Die Ermittlungen nach Schüssen am Weender Tor werden mit Hochdruck fortgesetzt. Spezialeinsatzkommandos durchsuchen zwei weitere Wohnhäuser.

Einsatz Rhumspringe
Foto: Presseportal.de

Göttingen (ost)

Rhumspringe und Hannover/Stadtbezirk Bothfeld-Vahrenheide Dienstag, 30. Juni 2026

RHUMSPRINGE/HANNOVER (jk) – Im Zuge der Untersuchungen zur Schussabgabe am Göttinger Weender Tor am 13. Juni (siehe auch https://www.presseportal.de/blaulicht/pm/119508/6302298), bei der ein Polizist lebensgefährlich verletzt wurde, arbeitet die Mordkommission intensiv an der Klärung der Hintergründe und der Tatbeteiligungen.

Früh am Dienstagmorgen (30.06.2026) wurden die Wohnhäuser von zwei weiteren mutmaßlich in die Auseinandersetzungen verwickelten Mitgliedern einer der Großfamilien in Rhumspringe (Landkreis Göttingen, siehe Foto) sowie im Hannoveraner Stadtbezirk Bothfeld-Vahrenheide durch Ermittler durchsucht. Bereits am Freitag (26.06.26) fand eine Durchsuchung in einem Haus im Göttinger Stadtteil Holtensen statt.

Die Maßnahmen am Dienstag basierten auf einem Durchsuchungsbeschluss des Amtsgerichts Braunschweig auf Antrag der Zentralstelle zur Bekämpfung krimineller Clanstrukturen bei der Staatsanwaltschaft Braunschweig und hatten zum Ziel, potenziell relevante Beweismittel zu finden. Die Auswertung der gefundenen Gegenstände durch die Ermittler ist noch im Gange.

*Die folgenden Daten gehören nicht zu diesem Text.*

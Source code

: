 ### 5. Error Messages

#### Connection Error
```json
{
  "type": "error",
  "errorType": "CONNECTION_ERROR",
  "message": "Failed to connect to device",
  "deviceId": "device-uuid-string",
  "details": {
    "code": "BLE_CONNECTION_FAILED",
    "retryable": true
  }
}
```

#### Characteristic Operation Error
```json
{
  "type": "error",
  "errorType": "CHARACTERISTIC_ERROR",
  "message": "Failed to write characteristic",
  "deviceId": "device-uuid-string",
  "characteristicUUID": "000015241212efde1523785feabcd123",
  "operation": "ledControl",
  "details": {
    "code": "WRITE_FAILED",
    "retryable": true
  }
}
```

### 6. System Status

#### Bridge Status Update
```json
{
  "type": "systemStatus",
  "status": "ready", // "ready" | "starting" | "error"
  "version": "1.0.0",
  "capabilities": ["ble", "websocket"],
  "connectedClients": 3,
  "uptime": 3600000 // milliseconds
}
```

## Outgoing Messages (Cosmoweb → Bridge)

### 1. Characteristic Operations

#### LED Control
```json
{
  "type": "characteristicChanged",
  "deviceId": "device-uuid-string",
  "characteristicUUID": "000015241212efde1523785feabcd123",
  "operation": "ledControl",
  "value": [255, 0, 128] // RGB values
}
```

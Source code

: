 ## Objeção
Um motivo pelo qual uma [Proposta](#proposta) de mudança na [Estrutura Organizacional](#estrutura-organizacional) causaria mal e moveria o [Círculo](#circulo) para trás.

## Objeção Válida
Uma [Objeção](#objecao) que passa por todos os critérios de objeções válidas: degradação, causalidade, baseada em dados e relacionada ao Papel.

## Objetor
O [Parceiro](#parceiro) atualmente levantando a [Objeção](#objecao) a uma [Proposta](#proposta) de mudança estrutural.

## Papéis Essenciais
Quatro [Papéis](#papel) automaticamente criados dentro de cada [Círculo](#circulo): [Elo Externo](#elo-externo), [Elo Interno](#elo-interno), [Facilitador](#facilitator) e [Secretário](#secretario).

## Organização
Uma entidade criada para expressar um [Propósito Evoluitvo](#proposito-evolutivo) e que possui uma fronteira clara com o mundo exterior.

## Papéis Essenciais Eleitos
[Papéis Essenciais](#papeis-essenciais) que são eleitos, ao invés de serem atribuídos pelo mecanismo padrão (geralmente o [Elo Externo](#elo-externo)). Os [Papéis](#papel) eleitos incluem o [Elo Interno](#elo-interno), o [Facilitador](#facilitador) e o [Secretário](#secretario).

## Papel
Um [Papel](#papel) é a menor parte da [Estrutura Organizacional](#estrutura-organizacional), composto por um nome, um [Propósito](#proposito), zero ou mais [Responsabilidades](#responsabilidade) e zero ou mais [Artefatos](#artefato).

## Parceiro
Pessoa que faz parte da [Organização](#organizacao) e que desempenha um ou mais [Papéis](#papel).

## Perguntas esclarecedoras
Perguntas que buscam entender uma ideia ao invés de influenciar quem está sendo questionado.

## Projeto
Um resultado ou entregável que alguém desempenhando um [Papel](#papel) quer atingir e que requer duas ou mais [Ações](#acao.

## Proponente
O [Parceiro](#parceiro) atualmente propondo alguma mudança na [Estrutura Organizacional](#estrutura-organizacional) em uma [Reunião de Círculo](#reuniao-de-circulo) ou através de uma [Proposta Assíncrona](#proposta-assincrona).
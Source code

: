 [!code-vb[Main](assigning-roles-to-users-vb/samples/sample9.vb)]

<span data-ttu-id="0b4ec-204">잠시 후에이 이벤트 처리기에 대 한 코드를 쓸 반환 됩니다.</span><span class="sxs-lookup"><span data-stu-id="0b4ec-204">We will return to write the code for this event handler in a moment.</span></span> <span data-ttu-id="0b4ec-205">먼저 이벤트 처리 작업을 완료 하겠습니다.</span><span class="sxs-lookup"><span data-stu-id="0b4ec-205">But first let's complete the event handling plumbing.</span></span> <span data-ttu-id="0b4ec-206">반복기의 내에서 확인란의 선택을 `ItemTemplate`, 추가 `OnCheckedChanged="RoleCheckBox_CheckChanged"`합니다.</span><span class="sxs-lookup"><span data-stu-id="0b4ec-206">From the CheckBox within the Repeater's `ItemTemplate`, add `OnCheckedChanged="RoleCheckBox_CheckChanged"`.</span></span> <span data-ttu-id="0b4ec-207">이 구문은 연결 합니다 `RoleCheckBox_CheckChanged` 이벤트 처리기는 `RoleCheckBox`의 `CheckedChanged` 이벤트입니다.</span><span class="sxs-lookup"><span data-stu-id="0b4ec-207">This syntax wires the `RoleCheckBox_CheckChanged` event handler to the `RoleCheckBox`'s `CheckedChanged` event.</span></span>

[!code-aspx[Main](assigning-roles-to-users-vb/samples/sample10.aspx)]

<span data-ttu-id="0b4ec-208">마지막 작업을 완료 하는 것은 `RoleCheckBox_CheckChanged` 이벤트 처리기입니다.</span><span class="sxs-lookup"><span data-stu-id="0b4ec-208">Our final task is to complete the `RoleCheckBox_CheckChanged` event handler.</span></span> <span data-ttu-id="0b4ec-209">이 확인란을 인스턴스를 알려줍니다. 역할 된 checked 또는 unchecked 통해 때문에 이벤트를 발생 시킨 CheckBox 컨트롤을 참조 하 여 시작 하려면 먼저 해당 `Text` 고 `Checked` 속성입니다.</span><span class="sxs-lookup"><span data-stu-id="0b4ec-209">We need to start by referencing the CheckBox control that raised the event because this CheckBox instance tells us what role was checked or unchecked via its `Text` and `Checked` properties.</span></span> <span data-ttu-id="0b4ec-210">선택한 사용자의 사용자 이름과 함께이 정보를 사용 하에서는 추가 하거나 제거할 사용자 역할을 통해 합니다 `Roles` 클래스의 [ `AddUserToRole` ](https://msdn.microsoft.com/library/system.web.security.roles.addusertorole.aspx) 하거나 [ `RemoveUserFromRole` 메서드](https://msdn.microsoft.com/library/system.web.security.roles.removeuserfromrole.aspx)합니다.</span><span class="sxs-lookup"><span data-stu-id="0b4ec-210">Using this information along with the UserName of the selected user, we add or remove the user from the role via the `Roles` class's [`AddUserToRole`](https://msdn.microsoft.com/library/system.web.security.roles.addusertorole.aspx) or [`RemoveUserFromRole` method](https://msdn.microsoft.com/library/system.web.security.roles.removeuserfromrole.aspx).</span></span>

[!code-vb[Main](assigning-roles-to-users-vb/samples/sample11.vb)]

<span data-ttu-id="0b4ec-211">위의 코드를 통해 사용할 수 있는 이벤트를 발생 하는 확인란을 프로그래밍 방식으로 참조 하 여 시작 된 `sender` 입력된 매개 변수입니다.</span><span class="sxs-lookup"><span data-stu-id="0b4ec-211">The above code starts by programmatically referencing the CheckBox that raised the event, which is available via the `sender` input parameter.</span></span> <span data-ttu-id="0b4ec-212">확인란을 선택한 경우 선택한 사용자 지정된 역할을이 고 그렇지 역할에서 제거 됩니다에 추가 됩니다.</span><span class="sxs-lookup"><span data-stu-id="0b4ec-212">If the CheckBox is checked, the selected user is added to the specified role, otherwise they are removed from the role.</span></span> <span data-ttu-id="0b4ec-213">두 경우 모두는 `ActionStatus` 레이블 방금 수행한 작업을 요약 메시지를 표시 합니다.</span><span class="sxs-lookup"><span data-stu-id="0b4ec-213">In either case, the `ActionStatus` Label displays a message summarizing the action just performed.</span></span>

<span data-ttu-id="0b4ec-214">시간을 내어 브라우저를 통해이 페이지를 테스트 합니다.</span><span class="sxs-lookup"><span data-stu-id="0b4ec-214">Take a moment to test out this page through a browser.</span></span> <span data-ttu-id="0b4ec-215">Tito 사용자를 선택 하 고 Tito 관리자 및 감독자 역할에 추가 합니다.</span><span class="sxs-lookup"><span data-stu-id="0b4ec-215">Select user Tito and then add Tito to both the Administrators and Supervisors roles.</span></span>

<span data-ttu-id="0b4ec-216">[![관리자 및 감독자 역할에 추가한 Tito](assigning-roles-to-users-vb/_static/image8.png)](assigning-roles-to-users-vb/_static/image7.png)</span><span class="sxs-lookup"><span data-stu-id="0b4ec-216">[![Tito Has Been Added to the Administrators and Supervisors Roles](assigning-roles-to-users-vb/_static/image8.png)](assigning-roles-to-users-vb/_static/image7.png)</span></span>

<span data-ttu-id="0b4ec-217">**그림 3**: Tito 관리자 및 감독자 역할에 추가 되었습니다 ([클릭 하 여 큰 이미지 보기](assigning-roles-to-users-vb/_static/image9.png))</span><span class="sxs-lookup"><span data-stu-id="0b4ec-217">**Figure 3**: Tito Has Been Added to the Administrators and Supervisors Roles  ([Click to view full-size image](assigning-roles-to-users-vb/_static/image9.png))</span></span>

Der Zugriff auf die Häuser erfolgte jeweils durch das Spezialeinsatzkommando (SEK) unter Verwendung verschiedener spezieller Einsatzmittel. Dabei kam es unter anderem zu lauten Geräuschen, die vermutlich von den Nachbarn wahrgenommen wurden. Weitere Einzelheiten zu den eingesetzten Mitteln werden aus taktischen Gründen nicht veröffentlicht.

Es bestand ausdrücklich keine Gefahr für Unbeteiligte aufgrund des professionellen Vorgehens der Spezialkräfte. Bei den Polizeieinsätzen wurde niemand verletzt.

Der Betroffene in Bothfeld-Vahrenheide wurde für weitere Maßnahmen zur Dienststelle gebracht und anschließend entlassen.

Die Ermittlungen werden fortgesetzt.